Eleventh Circuit Holds that “But-For” Standard Applies to FMLA Retaliation Claims


And in so holding, the U.S. Court of Appeals for the Eleventh Circuit deepens the circuit split, with several sister circuits holding that a “motivating factor” standard should apply.

Employers are prohibited from retaliating against employees for exercising their rights under the federal Family and Medical Leave Act, which provides up to 12 weeks of unpaid leave to employees for certain health- or military-related reasons for the employee or their family member. But the standard under which such claims are analyzed is unclear, with some circuits holding that the employee must show that the allegedly retaliatory employment action would not have been taken “but for” the FMLA-protected activity. Other circuits apply a less strict “motivating factor” analysis, under which the employee need only show that their FMLA activity played some role in the negative employment decision. The U.S. Department of Labor’s FMLA regulations also suggest a motivating factor standard.

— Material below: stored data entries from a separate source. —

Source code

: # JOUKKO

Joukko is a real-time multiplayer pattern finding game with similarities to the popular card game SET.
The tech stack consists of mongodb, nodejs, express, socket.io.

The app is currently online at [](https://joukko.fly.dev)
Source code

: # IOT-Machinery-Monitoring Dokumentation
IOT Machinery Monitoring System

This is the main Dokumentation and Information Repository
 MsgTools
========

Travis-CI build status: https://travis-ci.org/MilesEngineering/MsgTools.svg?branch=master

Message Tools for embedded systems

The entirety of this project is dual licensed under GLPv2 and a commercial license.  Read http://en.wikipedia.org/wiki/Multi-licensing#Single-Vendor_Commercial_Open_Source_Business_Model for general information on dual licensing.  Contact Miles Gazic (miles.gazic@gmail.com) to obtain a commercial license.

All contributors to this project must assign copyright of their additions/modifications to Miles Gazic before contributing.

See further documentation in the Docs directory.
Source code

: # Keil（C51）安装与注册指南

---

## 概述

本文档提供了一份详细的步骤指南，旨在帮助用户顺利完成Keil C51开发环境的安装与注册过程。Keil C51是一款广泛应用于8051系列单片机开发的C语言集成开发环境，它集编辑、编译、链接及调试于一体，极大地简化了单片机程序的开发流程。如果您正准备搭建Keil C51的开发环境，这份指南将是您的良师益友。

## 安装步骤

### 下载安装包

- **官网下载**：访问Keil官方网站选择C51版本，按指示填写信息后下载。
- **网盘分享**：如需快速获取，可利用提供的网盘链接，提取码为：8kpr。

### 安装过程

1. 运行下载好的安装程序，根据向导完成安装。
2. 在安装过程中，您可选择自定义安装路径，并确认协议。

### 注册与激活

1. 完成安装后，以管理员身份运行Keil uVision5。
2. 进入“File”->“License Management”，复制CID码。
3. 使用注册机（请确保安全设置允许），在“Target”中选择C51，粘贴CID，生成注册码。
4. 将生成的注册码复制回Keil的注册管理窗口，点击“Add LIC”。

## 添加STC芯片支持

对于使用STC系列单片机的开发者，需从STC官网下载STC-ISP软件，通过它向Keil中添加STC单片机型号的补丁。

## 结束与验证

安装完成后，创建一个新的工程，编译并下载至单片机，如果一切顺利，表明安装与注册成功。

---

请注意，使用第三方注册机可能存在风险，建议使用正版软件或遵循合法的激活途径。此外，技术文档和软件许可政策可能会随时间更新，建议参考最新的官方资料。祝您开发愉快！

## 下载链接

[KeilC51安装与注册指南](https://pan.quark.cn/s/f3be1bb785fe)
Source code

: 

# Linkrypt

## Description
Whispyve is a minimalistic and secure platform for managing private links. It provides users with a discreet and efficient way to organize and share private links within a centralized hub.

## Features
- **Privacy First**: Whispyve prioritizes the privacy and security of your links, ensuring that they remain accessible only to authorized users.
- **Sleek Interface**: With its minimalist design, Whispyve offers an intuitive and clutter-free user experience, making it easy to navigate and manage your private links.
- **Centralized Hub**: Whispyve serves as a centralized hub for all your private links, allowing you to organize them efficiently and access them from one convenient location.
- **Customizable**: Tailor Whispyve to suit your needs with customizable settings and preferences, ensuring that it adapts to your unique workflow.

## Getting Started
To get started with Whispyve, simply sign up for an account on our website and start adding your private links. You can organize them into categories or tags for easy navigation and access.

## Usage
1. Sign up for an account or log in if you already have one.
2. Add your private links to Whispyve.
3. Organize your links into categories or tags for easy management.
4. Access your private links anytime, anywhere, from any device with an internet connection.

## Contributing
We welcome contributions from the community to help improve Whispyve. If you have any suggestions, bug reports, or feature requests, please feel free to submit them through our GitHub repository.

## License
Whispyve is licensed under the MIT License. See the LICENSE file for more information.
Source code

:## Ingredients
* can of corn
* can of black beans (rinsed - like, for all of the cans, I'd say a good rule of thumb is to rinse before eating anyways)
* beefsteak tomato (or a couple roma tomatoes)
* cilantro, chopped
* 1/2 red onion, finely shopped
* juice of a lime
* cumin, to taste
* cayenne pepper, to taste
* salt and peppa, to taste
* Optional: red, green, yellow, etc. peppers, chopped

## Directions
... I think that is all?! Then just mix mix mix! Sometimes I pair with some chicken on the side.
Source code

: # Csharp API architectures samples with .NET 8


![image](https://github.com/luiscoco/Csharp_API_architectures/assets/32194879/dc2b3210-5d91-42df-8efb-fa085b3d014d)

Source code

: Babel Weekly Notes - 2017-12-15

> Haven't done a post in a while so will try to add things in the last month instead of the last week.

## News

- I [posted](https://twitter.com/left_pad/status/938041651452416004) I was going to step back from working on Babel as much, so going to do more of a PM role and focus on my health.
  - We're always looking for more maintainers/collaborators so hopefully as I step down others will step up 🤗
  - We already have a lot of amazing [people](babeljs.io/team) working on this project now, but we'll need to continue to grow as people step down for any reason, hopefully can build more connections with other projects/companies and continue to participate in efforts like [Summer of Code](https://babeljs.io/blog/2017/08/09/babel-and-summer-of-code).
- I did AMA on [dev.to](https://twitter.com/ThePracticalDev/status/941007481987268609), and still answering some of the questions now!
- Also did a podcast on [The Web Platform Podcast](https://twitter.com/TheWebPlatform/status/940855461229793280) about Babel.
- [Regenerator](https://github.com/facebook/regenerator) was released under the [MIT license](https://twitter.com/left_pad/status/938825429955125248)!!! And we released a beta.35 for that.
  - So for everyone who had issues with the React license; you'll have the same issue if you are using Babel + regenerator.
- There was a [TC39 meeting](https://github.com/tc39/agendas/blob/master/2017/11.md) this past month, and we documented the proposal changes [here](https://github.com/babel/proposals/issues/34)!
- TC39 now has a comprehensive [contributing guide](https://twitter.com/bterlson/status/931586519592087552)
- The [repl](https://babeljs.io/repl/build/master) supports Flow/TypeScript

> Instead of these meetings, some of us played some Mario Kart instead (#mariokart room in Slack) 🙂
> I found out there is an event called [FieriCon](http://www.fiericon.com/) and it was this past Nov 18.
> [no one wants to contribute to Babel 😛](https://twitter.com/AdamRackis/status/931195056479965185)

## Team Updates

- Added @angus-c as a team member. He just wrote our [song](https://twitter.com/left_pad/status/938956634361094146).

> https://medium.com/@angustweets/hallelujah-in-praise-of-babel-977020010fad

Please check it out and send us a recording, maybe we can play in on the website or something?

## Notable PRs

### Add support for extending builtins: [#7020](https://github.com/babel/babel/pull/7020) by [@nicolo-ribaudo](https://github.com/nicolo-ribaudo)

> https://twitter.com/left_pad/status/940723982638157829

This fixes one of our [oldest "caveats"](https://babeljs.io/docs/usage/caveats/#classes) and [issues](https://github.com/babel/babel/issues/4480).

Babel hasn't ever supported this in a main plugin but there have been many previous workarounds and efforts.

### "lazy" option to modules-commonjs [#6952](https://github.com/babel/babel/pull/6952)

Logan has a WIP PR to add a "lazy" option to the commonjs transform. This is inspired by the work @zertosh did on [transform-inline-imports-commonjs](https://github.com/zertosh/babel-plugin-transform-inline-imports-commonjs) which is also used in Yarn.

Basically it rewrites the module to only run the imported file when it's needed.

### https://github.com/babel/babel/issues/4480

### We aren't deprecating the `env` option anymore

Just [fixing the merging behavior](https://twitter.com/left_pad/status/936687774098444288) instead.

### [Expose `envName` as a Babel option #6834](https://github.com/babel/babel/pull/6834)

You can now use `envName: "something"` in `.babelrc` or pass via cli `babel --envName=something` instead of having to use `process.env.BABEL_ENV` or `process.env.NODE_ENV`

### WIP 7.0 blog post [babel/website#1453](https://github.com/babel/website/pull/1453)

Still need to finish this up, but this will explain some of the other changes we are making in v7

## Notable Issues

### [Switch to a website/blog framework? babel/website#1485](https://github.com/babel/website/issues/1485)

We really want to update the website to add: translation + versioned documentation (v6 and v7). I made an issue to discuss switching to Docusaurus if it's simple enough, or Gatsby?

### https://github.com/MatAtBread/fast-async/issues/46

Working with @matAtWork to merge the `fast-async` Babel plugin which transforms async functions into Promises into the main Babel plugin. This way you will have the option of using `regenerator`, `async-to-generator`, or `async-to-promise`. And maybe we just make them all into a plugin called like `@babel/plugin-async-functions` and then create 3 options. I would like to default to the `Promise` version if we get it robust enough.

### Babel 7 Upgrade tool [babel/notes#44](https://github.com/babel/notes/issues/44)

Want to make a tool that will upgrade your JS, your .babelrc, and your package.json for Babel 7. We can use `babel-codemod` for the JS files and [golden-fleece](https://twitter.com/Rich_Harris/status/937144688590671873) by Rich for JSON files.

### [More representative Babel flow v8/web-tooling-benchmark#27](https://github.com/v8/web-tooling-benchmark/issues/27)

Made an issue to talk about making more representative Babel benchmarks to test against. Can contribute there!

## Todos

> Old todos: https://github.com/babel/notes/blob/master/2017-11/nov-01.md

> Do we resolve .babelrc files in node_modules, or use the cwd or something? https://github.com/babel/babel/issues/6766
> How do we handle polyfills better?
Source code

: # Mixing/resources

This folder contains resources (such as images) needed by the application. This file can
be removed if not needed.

In Lapham v. Walgreen Co., the employee claimed that she was terminated due to her requests for FMLA leave to care for her disabled son. The Eleventh Circuit, examined the language of the FMLA and compared it to similar language under Title VII, to which the Supreme Court applied a but-for analysis. The Eleventh Circuit also rejected the DOL’s contrary analysis, noting that it failed under the Chevron framework applicable to an agency’s regulatory interpretation of a law; if “Congress has spoken directly to the precise question at issue” in the statutory language, then Congress’ intent must apply. If the statutory language is ambiguous, then a court will defer to an agency’s interpretation of the language as long as that interpretations is “rational and consistent with the statute.” In this case, the Eleventh Circuit found that the statutory language clearly supported a but-for analysis, rendering the DOL’s interpretation meaningless.

For employers, this means that those located in the Eleventh, Fourth, and likely the Sixth Circuits will enjoy the harder-to-establish but-for standard for FMLA retaliation claim, while those in the Second and Third Circuits are subject to the motivating factor analysis, with the remaining Circuits unclear. This uncertainty may possibly be resolved by the Supreme Court at some point in the future.